** DATA FOR REVIEW follows **
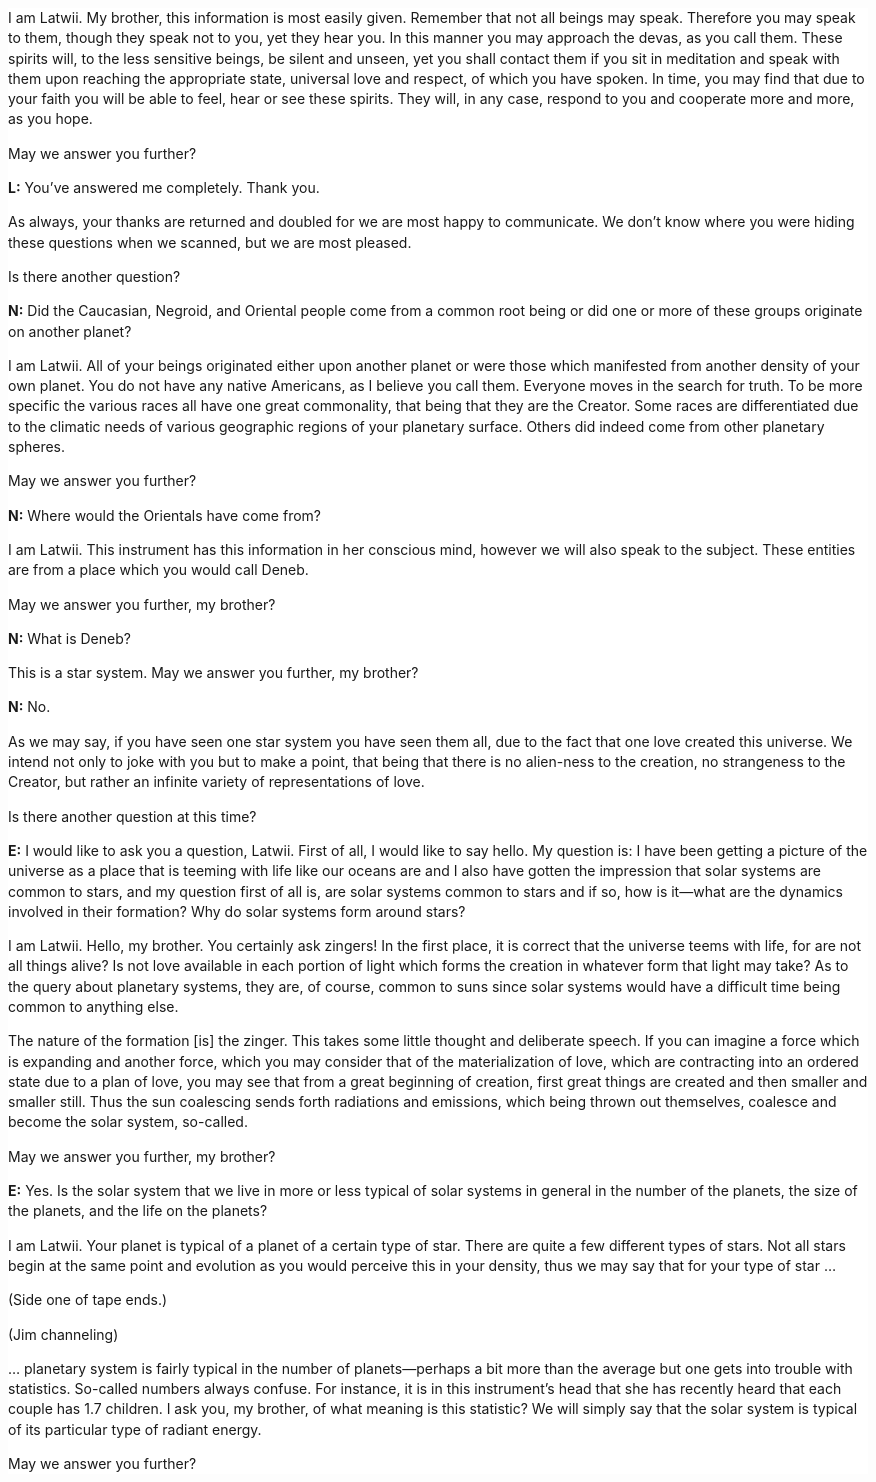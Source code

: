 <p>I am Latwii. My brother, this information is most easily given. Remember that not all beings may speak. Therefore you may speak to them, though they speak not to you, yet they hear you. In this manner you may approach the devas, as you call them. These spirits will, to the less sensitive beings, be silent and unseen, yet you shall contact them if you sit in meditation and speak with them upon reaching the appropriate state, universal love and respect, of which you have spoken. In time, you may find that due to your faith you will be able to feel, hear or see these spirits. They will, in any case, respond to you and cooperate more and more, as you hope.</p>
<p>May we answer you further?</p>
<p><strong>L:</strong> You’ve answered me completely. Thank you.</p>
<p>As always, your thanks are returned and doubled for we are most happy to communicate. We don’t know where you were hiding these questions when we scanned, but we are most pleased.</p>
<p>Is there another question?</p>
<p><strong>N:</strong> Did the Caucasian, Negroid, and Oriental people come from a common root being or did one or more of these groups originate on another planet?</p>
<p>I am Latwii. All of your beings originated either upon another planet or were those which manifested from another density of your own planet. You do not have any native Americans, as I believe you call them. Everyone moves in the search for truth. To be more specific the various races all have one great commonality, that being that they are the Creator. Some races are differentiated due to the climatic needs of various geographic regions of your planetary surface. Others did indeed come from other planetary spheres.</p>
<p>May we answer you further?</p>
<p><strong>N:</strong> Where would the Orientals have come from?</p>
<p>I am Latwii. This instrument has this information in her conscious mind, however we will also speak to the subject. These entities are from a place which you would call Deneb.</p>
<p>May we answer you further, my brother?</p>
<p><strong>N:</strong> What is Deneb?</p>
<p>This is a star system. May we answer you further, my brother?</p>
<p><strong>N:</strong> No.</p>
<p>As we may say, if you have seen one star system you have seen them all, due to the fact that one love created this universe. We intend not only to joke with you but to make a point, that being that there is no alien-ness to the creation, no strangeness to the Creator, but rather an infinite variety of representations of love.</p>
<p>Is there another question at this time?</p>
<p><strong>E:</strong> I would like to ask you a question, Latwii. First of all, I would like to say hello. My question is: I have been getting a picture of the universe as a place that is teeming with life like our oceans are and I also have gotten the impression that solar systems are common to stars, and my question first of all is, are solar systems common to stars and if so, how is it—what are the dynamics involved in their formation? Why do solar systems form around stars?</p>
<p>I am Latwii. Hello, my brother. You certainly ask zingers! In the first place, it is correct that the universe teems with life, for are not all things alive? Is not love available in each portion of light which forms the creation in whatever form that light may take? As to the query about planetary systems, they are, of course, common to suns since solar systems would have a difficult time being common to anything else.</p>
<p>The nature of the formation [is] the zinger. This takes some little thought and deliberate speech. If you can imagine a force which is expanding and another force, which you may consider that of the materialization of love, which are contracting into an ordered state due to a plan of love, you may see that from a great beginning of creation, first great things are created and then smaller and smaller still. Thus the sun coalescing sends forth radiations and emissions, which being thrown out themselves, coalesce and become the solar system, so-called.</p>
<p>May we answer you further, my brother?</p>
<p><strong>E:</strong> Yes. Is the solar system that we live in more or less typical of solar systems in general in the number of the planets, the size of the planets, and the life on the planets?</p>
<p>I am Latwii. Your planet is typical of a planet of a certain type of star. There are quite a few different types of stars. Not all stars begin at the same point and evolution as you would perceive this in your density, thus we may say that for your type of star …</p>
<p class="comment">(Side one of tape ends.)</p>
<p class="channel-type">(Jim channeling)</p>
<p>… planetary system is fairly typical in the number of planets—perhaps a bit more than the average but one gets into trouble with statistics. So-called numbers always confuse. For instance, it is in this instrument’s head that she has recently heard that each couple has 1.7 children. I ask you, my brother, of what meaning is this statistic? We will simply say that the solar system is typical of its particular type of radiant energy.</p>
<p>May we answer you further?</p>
** End of DATA FOR REVIEW **
◆ TASK PROMPT ◆
The lines you return should be those above that contain the word "great", every one of them.

◆ EXERCISE RESULT ◆
<p>I am Latwii. All of your beings originated either upon another planet or were those which manifested from another density of your own planet. You do not have any native Americans, as I believe you call them. Everyone moves in the search for truth. To be more specific the various races all have one great commonality, that being that they are the Creator. Some races are differentiated due to the climatic needs of various geographic regions of your planetary surface. Others did indeed come from other planetary spheres.</p>
<p>The nature of the formation [is] the zinger. This takes some little thought and deliberate speech. If you can imagine a force which is expanding and another force, which you may consider that of the materialization of love, which are contracting into an ordered state due to a plan of love, you may see that from a great beginning of creation, first great things are created and then smaller and smaller still. Thus the sun coalescing sends forth radiations and emissions, which being thrown out themselves, coalesce and become the solar system, so-called.</p>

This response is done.